What sparked your passion for your research area?

I’m a writer of poetry and nonfiction, a translator of poetry from Portuguese and Spanish, and as a scholar I work at the intersections of literary studies and the environmental humanities. Almost all of these diverse modes of writing and enquiry originated from the same, original thrill, which was related to how literature—be it poetry or prose—can sing places to life, so that the experience of reading or writing can completely transform one’s relationship to a landscape, a city, an ecosystem. As I became more interested in Australia’s history and environment, I came to see literature—and poetry in particular—as something akin to a form of magic wherein what we ignore or destroy on this continent can speak back, and in that speaking can demand of us more compassion, a more sophisticated moral compass, and a much, much bigger imagination. My interests have broadened considerably in the years since, but whether I’m working with critical theory, or with a Portuguese author, or in a forest somewhere in Latin America, I still live with a profound faith that only poetry will save us.  

Can you tell us a bit about the projects you are currently working on? 

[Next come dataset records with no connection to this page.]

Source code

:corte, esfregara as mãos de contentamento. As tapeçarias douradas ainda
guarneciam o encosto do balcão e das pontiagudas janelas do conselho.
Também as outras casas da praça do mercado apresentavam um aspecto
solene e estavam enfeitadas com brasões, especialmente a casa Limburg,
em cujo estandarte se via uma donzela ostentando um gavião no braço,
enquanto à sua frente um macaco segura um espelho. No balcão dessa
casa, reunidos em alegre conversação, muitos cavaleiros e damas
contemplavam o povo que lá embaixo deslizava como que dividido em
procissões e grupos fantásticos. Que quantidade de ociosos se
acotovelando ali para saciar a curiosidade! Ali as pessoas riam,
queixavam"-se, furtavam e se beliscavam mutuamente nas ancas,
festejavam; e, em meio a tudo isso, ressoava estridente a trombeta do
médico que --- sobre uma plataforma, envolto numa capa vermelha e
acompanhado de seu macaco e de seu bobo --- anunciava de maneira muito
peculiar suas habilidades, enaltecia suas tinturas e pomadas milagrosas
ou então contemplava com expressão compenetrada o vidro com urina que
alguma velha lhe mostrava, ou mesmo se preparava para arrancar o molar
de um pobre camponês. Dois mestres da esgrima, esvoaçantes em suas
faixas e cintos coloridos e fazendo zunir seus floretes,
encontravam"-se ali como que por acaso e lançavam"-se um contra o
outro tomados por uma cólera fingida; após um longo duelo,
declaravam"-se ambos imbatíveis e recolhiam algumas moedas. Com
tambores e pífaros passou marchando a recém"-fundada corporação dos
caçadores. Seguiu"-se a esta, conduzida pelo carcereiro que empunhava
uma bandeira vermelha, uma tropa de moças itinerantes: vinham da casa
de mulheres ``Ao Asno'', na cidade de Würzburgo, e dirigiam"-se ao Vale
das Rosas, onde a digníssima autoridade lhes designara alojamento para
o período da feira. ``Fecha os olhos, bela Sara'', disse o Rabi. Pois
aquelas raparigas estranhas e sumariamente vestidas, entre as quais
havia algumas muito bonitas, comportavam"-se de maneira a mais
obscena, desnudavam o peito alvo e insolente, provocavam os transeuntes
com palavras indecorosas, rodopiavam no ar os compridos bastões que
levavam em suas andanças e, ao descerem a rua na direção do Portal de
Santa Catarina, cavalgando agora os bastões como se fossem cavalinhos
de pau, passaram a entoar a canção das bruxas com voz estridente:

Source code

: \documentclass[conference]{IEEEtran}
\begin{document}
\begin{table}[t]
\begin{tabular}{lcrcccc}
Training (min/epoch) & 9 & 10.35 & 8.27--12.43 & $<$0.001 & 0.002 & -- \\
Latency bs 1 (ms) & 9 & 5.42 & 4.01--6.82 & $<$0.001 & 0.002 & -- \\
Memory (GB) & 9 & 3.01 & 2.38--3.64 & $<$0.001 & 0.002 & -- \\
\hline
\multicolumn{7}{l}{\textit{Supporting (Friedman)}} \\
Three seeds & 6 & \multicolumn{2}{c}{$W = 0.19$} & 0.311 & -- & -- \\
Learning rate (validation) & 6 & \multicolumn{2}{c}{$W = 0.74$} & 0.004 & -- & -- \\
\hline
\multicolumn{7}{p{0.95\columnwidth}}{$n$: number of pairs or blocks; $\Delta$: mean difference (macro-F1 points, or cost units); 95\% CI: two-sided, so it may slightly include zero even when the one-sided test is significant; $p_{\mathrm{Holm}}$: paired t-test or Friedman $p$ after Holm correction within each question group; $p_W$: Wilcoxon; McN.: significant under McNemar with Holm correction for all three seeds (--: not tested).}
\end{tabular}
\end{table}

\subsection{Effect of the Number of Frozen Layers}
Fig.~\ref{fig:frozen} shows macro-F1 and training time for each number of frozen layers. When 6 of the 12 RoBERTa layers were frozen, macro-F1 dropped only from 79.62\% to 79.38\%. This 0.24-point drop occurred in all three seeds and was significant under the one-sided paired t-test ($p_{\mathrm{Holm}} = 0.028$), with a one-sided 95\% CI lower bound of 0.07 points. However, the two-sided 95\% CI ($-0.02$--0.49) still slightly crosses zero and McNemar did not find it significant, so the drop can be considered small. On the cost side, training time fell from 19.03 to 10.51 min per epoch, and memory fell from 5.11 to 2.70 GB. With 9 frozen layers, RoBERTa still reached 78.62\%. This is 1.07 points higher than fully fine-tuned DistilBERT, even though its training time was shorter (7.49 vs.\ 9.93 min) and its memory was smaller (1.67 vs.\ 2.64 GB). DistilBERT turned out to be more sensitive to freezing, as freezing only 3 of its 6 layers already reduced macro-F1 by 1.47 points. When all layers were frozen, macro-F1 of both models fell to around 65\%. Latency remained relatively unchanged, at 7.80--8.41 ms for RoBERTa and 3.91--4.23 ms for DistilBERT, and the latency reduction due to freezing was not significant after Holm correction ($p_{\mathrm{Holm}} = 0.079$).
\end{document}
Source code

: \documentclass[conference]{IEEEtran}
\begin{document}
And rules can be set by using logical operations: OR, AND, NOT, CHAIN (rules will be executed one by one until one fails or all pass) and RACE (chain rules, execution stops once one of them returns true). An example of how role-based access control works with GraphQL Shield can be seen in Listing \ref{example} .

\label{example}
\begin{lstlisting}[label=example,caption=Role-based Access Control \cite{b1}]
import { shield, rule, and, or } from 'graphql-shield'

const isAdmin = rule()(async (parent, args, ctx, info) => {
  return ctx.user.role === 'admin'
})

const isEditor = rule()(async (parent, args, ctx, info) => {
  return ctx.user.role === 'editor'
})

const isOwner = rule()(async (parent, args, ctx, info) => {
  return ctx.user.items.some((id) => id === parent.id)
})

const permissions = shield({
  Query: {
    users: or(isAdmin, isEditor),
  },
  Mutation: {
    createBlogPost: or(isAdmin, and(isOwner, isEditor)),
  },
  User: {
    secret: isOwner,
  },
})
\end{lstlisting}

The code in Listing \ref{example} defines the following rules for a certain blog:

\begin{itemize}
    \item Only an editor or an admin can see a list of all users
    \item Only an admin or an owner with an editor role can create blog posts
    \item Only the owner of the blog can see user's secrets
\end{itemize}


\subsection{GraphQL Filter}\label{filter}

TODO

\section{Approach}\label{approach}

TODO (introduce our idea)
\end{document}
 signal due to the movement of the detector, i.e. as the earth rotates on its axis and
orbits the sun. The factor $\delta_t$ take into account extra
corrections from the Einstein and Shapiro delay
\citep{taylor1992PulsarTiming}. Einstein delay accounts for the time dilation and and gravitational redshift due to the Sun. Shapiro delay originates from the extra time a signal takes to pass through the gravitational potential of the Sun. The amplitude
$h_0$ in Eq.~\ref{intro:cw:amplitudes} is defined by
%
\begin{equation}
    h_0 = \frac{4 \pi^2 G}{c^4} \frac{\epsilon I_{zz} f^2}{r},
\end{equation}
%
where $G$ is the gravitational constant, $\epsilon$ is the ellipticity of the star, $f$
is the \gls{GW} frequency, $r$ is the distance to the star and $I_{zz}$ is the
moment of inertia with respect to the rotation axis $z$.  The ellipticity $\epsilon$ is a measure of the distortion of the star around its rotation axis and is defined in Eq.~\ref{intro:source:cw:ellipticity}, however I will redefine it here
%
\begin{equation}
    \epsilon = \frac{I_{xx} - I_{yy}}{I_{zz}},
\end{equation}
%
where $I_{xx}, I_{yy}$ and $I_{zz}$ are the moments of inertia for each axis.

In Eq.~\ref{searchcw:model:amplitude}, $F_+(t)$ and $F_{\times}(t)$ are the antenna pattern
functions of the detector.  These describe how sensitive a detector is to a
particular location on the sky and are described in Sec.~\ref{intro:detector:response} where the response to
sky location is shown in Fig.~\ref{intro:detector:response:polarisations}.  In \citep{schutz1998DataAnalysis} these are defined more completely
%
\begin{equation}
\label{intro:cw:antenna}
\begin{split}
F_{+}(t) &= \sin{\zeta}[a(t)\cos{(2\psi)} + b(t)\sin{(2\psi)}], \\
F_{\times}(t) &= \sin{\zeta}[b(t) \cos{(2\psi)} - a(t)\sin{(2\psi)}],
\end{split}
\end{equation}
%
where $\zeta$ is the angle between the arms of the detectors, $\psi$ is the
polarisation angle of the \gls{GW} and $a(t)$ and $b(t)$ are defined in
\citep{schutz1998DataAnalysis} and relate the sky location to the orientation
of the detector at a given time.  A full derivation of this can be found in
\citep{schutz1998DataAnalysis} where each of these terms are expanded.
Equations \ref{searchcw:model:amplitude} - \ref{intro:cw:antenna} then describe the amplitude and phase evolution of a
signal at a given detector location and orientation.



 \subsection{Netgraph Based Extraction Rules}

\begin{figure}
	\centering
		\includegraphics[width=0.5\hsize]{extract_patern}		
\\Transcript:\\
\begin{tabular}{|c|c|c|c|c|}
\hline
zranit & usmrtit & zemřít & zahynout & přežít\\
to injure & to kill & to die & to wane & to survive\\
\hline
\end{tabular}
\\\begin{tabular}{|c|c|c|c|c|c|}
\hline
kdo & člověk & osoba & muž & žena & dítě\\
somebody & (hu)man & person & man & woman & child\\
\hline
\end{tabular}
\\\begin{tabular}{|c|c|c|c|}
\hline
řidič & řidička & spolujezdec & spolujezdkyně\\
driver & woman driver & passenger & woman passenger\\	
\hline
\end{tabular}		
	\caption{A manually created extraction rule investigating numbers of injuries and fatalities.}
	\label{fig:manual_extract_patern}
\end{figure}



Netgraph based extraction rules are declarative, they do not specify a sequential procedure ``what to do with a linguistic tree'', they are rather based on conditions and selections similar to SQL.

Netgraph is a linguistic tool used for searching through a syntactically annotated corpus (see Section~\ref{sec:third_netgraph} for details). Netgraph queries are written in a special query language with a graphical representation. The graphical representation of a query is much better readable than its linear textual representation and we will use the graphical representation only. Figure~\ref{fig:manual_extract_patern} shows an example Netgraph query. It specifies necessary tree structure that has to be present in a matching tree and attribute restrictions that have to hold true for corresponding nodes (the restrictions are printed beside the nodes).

I’m in a bit of a frontier zone between one project and another at the moment, so I feel both unmoored and excited. I am about to publish a collection of essays about poetry, ecology and translation, which consolidates many of my preoccupations from the past decade. I’m also in the final stages of a semi-autobiographical book about late pop icon Michael Jackson, which is somewhat tangential from my main research areas but is nevertheless something that I’ve always wanted to write.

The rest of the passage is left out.